MATERIAL SHOWN: Begin

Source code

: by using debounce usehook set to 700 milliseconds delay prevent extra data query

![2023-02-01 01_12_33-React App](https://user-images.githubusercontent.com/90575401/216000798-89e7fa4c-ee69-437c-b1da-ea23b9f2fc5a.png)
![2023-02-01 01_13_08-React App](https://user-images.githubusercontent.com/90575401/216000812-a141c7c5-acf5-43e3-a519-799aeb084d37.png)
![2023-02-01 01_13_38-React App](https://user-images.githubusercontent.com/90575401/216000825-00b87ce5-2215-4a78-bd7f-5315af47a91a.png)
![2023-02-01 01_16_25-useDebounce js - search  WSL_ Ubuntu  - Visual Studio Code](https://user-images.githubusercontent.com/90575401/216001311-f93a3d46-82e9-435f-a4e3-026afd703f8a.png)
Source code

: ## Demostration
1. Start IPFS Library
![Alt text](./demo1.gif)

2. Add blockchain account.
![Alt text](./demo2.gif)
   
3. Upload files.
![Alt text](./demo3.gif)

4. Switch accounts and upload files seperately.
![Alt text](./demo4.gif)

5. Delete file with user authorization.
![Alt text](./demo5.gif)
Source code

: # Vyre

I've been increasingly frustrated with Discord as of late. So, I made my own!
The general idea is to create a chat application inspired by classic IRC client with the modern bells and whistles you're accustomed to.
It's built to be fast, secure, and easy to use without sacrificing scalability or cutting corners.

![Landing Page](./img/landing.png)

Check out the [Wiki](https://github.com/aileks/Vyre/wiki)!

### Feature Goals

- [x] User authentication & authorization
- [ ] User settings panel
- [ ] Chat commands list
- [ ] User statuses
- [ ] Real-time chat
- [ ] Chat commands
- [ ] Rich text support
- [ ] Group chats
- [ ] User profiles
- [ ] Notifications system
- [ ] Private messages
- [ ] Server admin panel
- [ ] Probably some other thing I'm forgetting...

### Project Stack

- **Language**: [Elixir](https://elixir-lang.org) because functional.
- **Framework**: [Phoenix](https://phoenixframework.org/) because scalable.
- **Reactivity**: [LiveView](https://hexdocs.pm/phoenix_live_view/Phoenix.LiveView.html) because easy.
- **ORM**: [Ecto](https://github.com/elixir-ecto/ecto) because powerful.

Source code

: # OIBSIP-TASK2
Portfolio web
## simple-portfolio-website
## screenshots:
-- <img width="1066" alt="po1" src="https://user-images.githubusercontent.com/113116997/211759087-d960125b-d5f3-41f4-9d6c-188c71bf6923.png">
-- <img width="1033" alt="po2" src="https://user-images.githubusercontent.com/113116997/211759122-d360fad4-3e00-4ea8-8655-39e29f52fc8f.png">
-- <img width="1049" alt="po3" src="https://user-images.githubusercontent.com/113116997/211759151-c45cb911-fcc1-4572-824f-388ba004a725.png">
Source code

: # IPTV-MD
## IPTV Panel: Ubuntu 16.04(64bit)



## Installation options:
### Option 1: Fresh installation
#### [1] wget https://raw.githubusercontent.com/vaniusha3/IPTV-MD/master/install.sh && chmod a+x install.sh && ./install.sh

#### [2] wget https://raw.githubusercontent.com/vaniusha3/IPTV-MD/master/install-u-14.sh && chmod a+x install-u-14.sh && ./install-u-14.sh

MATERIAL SHOWN: End

▶ [EXERCISE AIM] Return each entry above exactly, leaving none out.

▶ [SOLUTION TO THIS EXERCISE]
Source code

: by using debounce usehook set to 700 milliseconds delay prevent extra data query

![2023-02-01 01_12_33-React App](https://user-images.githubusercontent.com/90575401/216000798-89e7fa4c-ee69-437c-b1da-ea23b9f2fc5a.png)
![2023-02-01 01_13_08-React App](https://user-images.githubusercontent.com/90575401/216000812-a141c7c5-acf5-43e3-a519-799aeb084d37.png)
![2023-02-01 01_13_38-React App](https://user-images.githubusercontent.com/90575401/216000825-00b87ce5-2215-4a78-bd7f-5315af47a91a.png)
![2023-02-01 01_16_25-useDebounce js - search  WSL_ Ubuntu  - Visual Studio Code](https://user-images.githubusercontent.com/90575401/216001311-f93a3d46-82e9-435f-a4e3-026afd703f8a.png)
Source code

: ## Demostration
1. Start IPFS Library
![Alt text](./demo1.gif)

2. Add blockchain account.
![Alt text](./demo2.gif)
   
3. Upload files.
![Alt text](./demo3.gif)

4. Switch accounts and upload files seperately.
![Alt text](./demo4.gif)

5. Delete file with user authorization.
![Alt text](./demo5.gif)
Source code

: # Vyre

I've been increasingly frustrated with Discord as of late. So, I made my own!
The general idea is to create a chat application inspired by classic IRC client with the modern bells and whistles you're accustomed to.
It's built to be fast, secure, and easy to use without sacrificing scalability or cutting corners.

![Landing Page](./img/landing.png)

Check out the [Wiki](https://github.com/aileks/Vyre/wiki)!

### Feature Goals

- [x] User authentication & authorization
- [ ] User settings panel
- [ ] Chat commands list
- [ ] User statuses
- [ ] Real-time chat
- [ ] Chat commands
- [ ] Rich text support
- [ ] Group chats
- [ ] User profiles
- [ ] Notifications system
- [ ] Private messages
- [ ] Server admin panel
- [ ] Probably some other thing I'm forgetting...

### Project Stack

- **Language**: [Elixir](https://elixir-lang.org) because functional.
- **Framework**: [Phoenix](https://phoenixframework.org/) because scalable.
- **Reactivity**: [LiveView](https://hexdocs.pm/phoenix_live_view/Phoenix.LiveView.html) because easy.
- **ORM**: [Ecto](https://github.com/elixir-ecto/ecto) because powerful.

Source code

: # OIBSIP-TASK2
Portfolio web
## simple-portfolio-website
## screenshots:
-- <img width="1066" alt="po1" src="https://user-images.githubusercontent.com/113116997/211759087-d960125b-d5f3-41f4-9d6c-188c71bf6923.png">
-- <img width="1033" alt="po2" src="https://user-images.githubusercontent.com/113116997/211759122-d360fad4-3e00-4ea8-8655-39e29f52fc8f.png">
-- <img width="1049" alt="po3" src="https://user-images.githubusercontent.com/113116997/211759151-c45cb911-fcc1-4572-824f-388ba004a725.png">
Source code

: # IPTV-MD
## IPTV Panel: Ubuntu 16.04(64bit)



## Installation options:
### Option 1: Fresh installation
#### [1] wget https://raw.githubusercontent.com/vaniusha3/IPTV-MD/master/install.sh && chmod a+x install.sh && ./install.sh

#### [2] wget https://raw.githubusercontent.com/vaniusha3/IPTV-MD/master/install-u-14.sh && chmod a+x install-u-14.sh && ./install-u-14.sh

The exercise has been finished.